WORK INSTRUCTIONS: Could you set down all of the data again, exactly as it stands?

BEGIN SOURCE INFORMATION

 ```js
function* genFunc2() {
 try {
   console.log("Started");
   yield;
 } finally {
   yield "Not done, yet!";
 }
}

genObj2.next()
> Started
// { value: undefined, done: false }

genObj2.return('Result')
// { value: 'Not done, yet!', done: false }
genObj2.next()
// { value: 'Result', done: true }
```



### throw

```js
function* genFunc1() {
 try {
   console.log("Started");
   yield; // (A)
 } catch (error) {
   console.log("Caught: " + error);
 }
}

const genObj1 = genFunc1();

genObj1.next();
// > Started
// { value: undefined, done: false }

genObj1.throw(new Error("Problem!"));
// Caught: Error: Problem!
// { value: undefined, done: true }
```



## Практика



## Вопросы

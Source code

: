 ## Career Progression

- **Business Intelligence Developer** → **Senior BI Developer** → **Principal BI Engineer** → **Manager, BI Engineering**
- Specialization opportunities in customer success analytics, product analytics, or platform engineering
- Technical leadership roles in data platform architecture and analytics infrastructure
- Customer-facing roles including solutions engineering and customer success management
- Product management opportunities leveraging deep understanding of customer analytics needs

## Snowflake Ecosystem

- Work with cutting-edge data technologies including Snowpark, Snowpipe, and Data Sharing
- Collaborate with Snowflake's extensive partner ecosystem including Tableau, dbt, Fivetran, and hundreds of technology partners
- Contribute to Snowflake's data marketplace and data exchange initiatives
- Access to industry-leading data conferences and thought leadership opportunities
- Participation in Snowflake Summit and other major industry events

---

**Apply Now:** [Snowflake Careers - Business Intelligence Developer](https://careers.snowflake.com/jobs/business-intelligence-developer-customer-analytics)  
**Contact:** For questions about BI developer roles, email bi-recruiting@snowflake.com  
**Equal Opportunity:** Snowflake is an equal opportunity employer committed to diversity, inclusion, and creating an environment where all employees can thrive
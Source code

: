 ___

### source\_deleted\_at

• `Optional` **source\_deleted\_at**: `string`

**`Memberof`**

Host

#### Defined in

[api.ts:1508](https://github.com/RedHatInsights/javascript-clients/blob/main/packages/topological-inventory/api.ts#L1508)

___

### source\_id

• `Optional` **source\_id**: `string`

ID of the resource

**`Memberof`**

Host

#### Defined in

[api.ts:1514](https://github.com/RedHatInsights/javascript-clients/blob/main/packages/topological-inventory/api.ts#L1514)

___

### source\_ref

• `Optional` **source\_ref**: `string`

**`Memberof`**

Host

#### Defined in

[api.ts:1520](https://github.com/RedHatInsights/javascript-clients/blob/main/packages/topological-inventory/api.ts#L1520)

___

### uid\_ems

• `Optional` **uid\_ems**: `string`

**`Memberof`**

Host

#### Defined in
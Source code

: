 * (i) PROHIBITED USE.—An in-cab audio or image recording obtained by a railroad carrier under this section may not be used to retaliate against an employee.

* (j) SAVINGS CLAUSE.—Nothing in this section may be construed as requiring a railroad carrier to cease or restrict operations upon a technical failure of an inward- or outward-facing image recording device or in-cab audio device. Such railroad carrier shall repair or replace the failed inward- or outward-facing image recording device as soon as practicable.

END SOURCE INFORMATION

SOLUTION TO THIS EXERCISE:
 ```js
function* genFunc2() {
 try {
   console.log("Started");
   yield;
 } finally {
   yield "Not done, yet!";
 }
}

genObj2.next()
> Started
// { value: undefined, done: false }

genObj2.return('Result')
// { value: 'Not done, yet!', done: false }
genObj2.next()
// { value: 'Result', done: true }
```



### throw

```js
function* genFunc1() {
 try {
   console.log("Started");
   yield; // (A)
 } catch (error) {
   console.log("Caught: " + error);
 }
}

const genObj1 = genFunc1();

genObj1.next();
// > Started
// { value: undefined, done: false }

genObj1.throw(new Error("Problem!"));
// Caught: Error: Problem!
// { value: undefined, done: true }
```



## Практика



## Вопросы

Source code

: ## Career Progression

- **Business Intelligence Developer** → **Senior BI Developer** → **Principal BI Engineer** → **Manager, BI Engineering**
- Specialization opportunities in customer success analytics, product analytics, or platform engineering
- Technical leadership roles in data platform architecture and analytics infrastructure
- Customer-facing roles including solutions engineering and customer success management
- Product management opportunities leveraging deep understanding of customer analytics needs

## Snowflake Ecosystem

- Work with cutting-edge data technologies including Snowpark, Snowpipe, and Data Sharing
- Collaborate with Snowflake's extensive partner ecosystem including Tableau, dbt, Fivetran, and hundreds of technology partners
- Contribute to Snowflake's data marketplace and data exchange initiatives
- Access to industry-leading data conferences and thought leadership opportunities
- Participation in Snowflake Summit and other major industry events

---

**Apply Now:** [Snowflake Careers - Business Intelligence Developer](https://careers.snowflake.com/jobs/business-intelligence-developer-customer-analytics)  
**Contact:** For questions about BI developer roles, email bi-recruiting@snowflake.com  
**Equal Opportunity:** Snowflake is an equal opportunity employer committed to diversity, inclusion, and creating an environment where all employees can thrive
Source code

: ___

### source\_deleted\_at

• `Optional` **source\_deleted\_at**: `string`

**`Memberof`**

Host

#### Defined in

[api.ts:1508](https://github.com/RedHatInsights/javascript-clients/blob/main/packages/topological-inventory/api.ts#L1508)

___

### source\_id

• `Optional` **source\_id**: `string`

ID of the resource

**`Memberof`**

Host

#### Defined in

[api.ts:1514](https://github.com/RedHatInsights/javascript-clients/blob/main/packages/topological-inventory/api.ts#L1514)

___

### source\_ref

• `Optional` **source\_ref**: `string`

**`Memberof`**

Host

#### Defined in

[api.ts:1520](https://github.com/RedHatInsights/javascript-clients/blob/main/packages/topological-inventory/api.ts#L1520)

___

### uid\_ems

• `Optional` **uid\_ems**: `string`

**`Memberof`**

Host

#### Defined in
Source code

: * (i) PROHIBITED USE.—An in-cab audio or image recording obtained by a railroad carrier under this section may not be used to retaliate against an employee.

* (j) SAVINGS CLAUSE.—Nothing in this section may be construed as requiring a railroad carrier to cease or restrict operations upon a technical failure of an inward- or outward-facing image recording device or in-cab audio device. Such railroad carrier shall repair or replace the failed inward- or outward-facing image recording device as soon as practicable.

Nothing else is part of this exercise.